| WHAT IS NEEDED |
Work through the data below and copy out every line where "variable" is found.

| RECORDS PROVIDED |

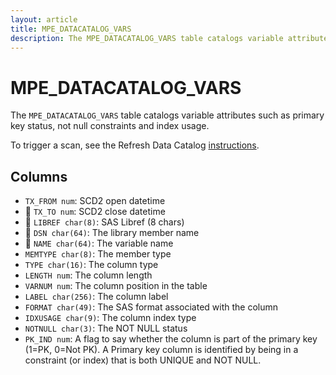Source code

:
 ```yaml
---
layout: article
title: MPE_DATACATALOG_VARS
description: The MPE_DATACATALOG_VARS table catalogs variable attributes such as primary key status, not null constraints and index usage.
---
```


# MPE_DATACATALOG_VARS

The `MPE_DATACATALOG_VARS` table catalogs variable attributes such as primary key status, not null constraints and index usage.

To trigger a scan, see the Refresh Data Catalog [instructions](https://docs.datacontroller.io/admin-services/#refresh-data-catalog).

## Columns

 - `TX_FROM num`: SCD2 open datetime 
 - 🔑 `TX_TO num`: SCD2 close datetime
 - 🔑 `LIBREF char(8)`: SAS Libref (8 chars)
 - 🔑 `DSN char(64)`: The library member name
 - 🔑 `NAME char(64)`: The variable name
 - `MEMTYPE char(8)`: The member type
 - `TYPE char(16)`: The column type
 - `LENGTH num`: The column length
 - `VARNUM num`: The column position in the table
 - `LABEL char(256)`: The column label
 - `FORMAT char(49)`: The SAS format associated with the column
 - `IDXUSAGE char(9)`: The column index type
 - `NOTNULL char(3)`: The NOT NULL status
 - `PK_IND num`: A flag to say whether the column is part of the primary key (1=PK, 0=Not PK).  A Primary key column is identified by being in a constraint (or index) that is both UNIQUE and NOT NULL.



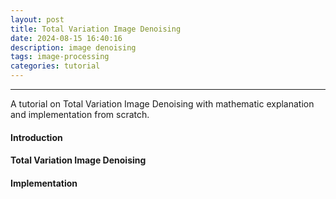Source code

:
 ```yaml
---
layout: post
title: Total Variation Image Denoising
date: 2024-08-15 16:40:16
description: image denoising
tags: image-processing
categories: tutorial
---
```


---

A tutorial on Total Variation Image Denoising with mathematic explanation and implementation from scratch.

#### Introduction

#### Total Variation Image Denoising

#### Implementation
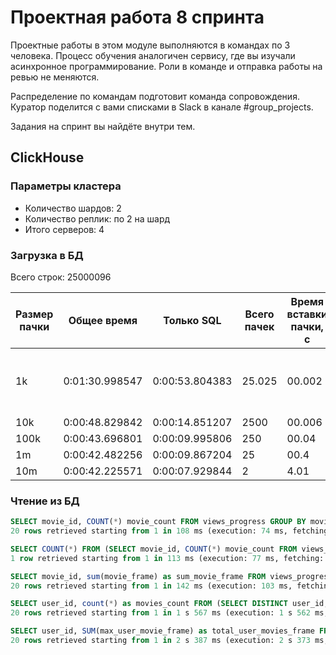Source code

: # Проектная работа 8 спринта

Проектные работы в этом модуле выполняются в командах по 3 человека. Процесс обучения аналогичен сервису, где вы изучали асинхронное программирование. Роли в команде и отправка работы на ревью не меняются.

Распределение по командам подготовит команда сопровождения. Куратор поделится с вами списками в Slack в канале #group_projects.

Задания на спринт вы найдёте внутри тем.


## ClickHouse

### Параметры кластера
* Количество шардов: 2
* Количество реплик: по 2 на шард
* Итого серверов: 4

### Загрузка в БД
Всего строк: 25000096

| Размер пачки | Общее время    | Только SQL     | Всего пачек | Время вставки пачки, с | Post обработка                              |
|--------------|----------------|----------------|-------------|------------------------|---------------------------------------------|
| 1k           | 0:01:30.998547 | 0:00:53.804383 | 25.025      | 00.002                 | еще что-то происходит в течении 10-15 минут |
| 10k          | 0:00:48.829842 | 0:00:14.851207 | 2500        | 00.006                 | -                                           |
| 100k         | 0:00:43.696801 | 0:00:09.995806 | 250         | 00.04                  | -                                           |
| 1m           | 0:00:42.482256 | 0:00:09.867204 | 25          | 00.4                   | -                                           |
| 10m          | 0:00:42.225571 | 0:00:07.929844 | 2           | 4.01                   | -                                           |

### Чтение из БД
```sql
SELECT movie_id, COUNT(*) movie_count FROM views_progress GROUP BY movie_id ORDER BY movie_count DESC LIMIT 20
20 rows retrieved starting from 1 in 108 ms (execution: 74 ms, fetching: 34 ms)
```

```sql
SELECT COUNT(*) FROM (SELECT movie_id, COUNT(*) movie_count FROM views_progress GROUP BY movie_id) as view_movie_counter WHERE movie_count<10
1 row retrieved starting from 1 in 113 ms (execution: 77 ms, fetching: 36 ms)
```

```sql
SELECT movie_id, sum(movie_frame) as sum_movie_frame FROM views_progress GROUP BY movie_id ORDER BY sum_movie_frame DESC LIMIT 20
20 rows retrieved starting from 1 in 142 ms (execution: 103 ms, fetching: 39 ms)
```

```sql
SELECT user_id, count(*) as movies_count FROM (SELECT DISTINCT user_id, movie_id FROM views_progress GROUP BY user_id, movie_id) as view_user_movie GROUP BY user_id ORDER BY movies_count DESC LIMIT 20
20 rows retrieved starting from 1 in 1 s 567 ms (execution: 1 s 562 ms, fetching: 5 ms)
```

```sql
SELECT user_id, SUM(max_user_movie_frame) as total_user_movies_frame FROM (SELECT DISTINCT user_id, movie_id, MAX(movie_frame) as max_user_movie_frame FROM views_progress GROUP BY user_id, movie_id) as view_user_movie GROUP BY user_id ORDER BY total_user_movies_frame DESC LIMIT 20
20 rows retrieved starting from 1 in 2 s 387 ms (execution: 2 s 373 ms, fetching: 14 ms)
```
...
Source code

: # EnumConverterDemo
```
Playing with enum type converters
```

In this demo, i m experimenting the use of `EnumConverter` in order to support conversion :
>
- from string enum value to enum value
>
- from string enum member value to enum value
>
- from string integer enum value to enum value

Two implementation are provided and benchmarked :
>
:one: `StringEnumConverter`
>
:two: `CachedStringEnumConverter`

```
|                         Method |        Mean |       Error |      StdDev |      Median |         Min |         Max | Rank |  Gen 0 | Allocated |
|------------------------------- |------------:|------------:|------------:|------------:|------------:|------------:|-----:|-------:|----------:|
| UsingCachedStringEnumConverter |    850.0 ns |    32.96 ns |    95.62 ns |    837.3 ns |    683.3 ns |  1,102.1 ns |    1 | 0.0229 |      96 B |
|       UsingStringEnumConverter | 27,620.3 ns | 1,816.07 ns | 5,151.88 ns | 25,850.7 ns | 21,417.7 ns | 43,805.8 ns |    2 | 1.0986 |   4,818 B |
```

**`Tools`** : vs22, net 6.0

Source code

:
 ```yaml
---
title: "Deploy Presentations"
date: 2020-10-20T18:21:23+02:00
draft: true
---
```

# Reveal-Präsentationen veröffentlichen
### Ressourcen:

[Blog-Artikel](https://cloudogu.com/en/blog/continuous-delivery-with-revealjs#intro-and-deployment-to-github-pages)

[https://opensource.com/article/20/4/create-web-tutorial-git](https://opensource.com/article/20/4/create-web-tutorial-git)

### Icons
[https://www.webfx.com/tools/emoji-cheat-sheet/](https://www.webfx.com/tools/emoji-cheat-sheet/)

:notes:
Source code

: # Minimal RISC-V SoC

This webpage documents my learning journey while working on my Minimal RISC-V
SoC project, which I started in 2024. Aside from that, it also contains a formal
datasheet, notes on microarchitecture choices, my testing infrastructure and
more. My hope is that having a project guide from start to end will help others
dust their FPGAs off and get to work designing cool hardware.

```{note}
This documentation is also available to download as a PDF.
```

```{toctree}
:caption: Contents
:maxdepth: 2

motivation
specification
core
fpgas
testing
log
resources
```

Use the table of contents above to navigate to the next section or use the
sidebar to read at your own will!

| WRITTEN SOLUTION |
description: The MPE_DATACATALOG_VARS table catalogs variable attributes such as primary key status, not null constraints and index usage.
The `MPE_DATACATALOG_VARS` table catalogs variable attributes such as primary key status, not null constraints and index usage.
 - 🔑 `NAME char(64)`: The variable name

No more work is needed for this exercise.